16Le Monde Culture et idées, le 25 juin, demande même si l’ouverture des frontières ne générerait pas de la richesse. Et de citer les travaux de la juriste Idil Atak (université Ryerson, Canada) et de la politologue Speranta Dumitru (Paris-Descartes), ceux du groupe Mobglob coordonné par Hélène Thiollet (CNRS) et Catherine Wihtol de Wenden (CNRS) ou ceux d’économistes libéraux comme Michael Clemens (Center for Global Development) ou George Borjas (Harvard) pour qui « le monde serait bien plus riche en l’absence de frontières nationales interférant avec la libre circulation des biens et des personnes ».

17Hélène Thiollet évoque les travaux en cours de modélisation « des évolutions à dix, vingt ou trente ans après la mise en place d’une libre circulation mondiale ». Première indication livrée par François Gemenne, « dans tous les cas de figure, une ouverture globale des frontières ne conduirait pas à une explosion des arrivées en Europe (…). Aujourd’hui, les migrants représentent 3,2 % de la population mondiale. À la fin du XIXsiècle, au lendemain de la révolution industrielle, ce taux était de 10 %. Or aucun de nos scénarios ne tend vers ces 10 % ».

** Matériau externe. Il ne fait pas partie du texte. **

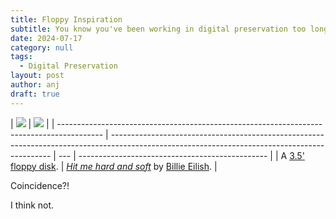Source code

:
 ```yaml
---
title: Floppy Inspiration
subtitle: You know you've been working in digital preservation too long when...
date: 2024-07-17
category: null
tags:
  - Digital Preservation
layout: post
author: anj
draft: true
---
```

| ![](/assets/images/uploads/billie_eilish_-_hit_me_hard_and_soft.png) | ![](/assets/images/uploads/blue-floppy-300.jpg) |
| ----------------------------------------------------------------------------------------- | --------------------------------------------------------------------------------------------------------------------------------------------- | --- | ----------------------------------------------- |
| A [3.5' floppy disk](https://en.wikipedia.org/wiki/Floppy_disk#3%C2%BD-inch_floppy_disk). | *[Hit me hard and soft](https://en.wikipedia.org/wiki/Hit_Me_Hard_and_Soft)* by [Billie Eilish](https://en.wikipedia.org/wiki/Billie_Eilish). |

Coincidence?!

I think not.
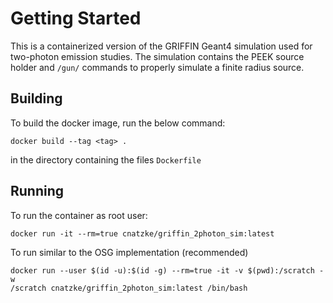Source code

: # Getting Started
This is a containerized version of the GRIFFIN Geant4 simulation used for two-photon emission studies. The simulation contains the PEEK source holder and ```/gun/``` commands to properly simulate a finite radius source.  

## Building 
To build the docker image, run the below command:
```
docker build --tag <tag> .
```
in the directory containing the files `Dockerfile`

## Running 
To run the container as root user:
```
docker run -it --rm=true cnatzke/griffin_2photon_sim:latest
```
To run similar to the OSG implementation (recommended)
```
docker run --user $(id -u):$(id -g) --rm=true -it -v $(pwd):/scratch -w
/scratch cnatzke/griffin_2photon_sim:latest /bin/bash 
```
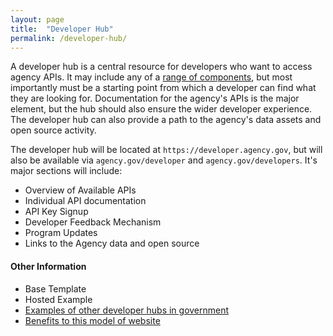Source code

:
 ```yaml
---
layout: page
title:  "Developer Hub"
permalink: /developer-hub/
---
```


A developer hub is a central resource for developers who want to access agency APIs.  It may include any of a [range of components](https://pages.18f.gov/API-All-the-X/pages/developer_hub_kit/), but most importantly must be a starting point from which a developer can find what they are looking for.  Documentation for the agency's APIs is the major element, but the hub should also ensure the wider developer experience. The developer hub can also provide a path to the agency's data assets and open source activity.  

The developer hub will be located at `https://developer.agency.gov`, but will also be available via `agency.gov/developer` and `agency.gov/developers`.  It's major sections will include:   

* Overview of Available APIs  
* Individual API documentation  
* API Key Signup  
* Developer Feedback Mechanism  
* Program Updates  
* Links to the Agency data and open source  


#### Other Information 

* Base Template 
* Hosted Example 
* [Examples of other developer hubs in government](https://pages.18f.gov/API-All-the-X/pages/open_source_documentation/)
* [Benefits to this model of website](https://pages.18f.gov/API-All-the-X/pages/open_source_documentation/)


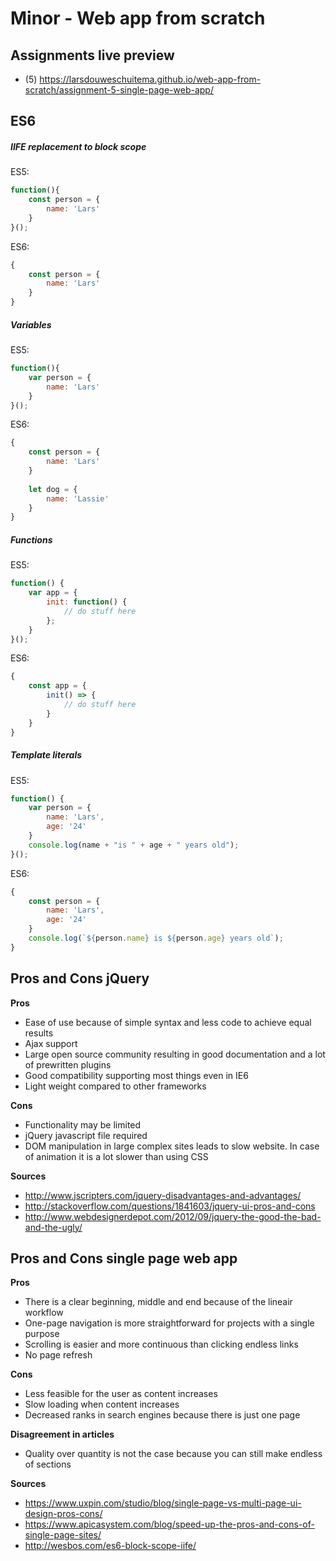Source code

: # Minor - Web app from scratch

## Assignments live preview
* (5) https://larsdouweschuitema.github.io/web-app-from-scratch/assignment-5-single-page-web-app/

## ES6
##### IIFE replacement to block scope
ES5:
```javascript
function(){
    const person = {
        name: 'Lars'
    }
}();
```
ES6:
```javascript
{
    const person = {
        name: 'Lars'
    }
}
```
##### Variables
ES5:
```javascript
function(){
    var person = {
        name: 'Lars'
    }
}();
```
ES6:
```javascript
{
    const person = {
        name: 'Lars'
    }
    
    let dog = {
        name: 'Lassie'
    }
}
```
##### Functions
ES5:
```javascript
function() {
    var app = {
        init: function() {
            // do stuff here
        };
    }
}();
```
ES6:
```javascript
{
    const app = {
        init() => {
            // do stuff here
        }
    }
}
```

##### Template literals
ES5:
```javascript
function() {
    var person = {
        name: 'Lars',
        age: '24'
    }
    console.log(name + "is " + age + " years old");
}();
```
ES6:
```javascript
{
    const person = {
        name: 'Lars',
        age: '24'
    }
    console.log(`${person.name} is ${person.age} years old`);
}
```

## Pros and Cons jQuery
**Pros**
* Ease of use because of simple syntax and less code to achieve equal results
* Ajax support
* Large open source community resulting in good documentation and a lot of prewritten plugins
* Good compatibility supporting most things even in IE6
* Light weight compared to other frameworks

**Cons**
* Functionality may be limited
* jQuery javascript file required
* DOM manipulation in large complex sites leads to slow website. In case of animation it is a lot slower than using CSS

**Sources**
* http://www.jscripters.com/jquery-disadvantages-and-advantages/
* http://stackoverflow.com/questions/1841603/jquery-ui-pros-and-cons
* http://www.webdesignerdepot.com/2012/09/jquery-the-good-the-bad-and-the-ugly/

## Pros and Cons single page web app
**Pros**
* There is a clear beginning, middle and end because of the lineair workflow
* One-page navigation is more straightforward for projects with a single purpose
* Scrolling is easier and more continuous than clicking endless links
* No page refresh

**Cons**
* Less feasible for the user as content increases
* Slow loading when content increases
* Decreased ranks in search engines because there is just one page

**Disagreement in articles**
* Quality over quantity is not the case because you can still make endless of sections

**Sources**
* https://www.uxpin.com/studio/blog/single-page-vs-multi-page-ui-design-pros-cons/
* https://www.apicasystem.com/blog/speed-up-the-pros-and-cons-of-single-page-sites/
* http://wesbos.com/es6-block-scope-iife/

18L’ouverture des frontières ferait naître de « nouveaux nomades ». « Comme ils pourraient aisément aller et venir, les migrants s’installeraient moins volontiers de manière définitive dans un pays tiers. Dans certaines zones, il se dessinerait même une migration pendulaire faite d’allers-retours réguliers », observe Hélène Thiollet. Et ces déplacements pourraient se faire dans un cadre régional : « Une fois les frontières tombées, les mouvements à l’intérieur d’une région pourraient s’accentuer : un nombre plus important d’Africains s’installeraient dans un autre pays d’Afrique que le leur, de même pour les Asiatiques en Asie. » « Ce n’est pas la richesse d’un pays dans l’absolu qui va conduire au départ, mais le différentiel qui existe entre le niveau de vie de son pays d’origine et celui de son lieu de destination », explique Bertrand Badie, d’où, toutes choses égales, ces migrations interrégionales.